RECORDS:
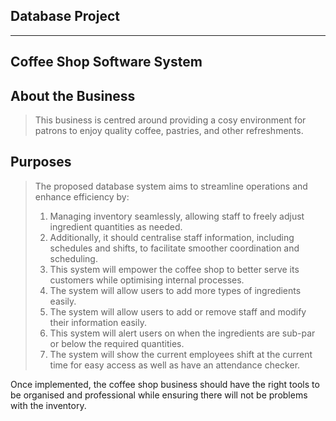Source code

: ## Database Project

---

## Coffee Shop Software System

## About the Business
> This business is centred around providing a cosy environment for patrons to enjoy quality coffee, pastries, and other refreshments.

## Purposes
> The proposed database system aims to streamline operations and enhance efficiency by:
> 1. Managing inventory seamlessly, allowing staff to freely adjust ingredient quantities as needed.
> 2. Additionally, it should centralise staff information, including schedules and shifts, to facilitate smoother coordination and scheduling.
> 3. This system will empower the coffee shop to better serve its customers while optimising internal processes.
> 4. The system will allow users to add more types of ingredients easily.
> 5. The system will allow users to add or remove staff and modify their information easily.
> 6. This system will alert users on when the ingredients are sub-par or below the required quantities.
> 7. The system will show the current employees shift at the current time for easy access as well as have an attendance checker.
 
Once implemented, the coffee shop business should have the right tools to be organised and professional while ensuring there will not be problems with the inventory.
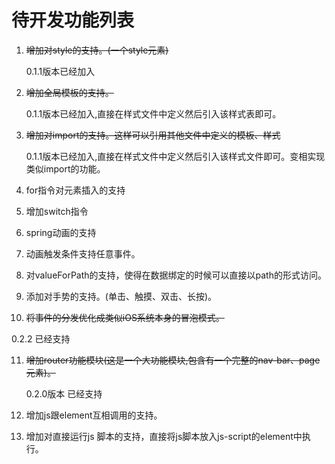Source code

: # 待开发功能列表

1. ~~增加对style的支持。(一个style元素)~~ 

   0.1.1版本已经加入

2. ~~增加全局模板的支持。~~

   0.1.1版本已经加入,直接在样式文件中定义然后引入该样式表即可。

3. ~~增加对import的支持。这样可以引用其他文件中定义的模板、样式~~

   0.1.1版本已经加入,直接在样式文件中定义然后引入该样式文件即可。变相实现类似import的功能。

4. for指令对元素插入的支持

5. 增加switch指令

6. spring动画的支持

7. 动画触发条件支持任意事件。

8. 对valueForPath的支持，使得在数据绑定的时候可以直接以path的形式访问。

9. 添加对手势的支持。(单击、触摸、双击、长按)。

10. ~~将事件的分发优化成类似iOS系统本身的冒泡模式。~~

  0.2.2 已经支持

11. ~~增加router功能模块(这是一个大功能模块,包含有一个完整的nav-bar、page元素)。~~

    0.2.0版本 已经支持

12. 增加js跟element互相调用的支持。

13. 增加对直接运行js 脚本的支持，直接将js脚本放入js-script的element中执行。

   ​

ACTIVITY: The response should hold exactly the lines starting at the line with "optimising internal processes." and ending at the line with "the required quantities.", and no other line of the material above.

YOUR SOLUTION:
> 3. This system will empower the coffee shop to better serve its customers while optimising internal processes.
> 4. The system will allow users to add more types of ingredients easily.
> 5. The system will allow users to add or remove staff and modify their information easily.
> 6. This system will alert users on when the ingredients are sub-par or below the required quantities.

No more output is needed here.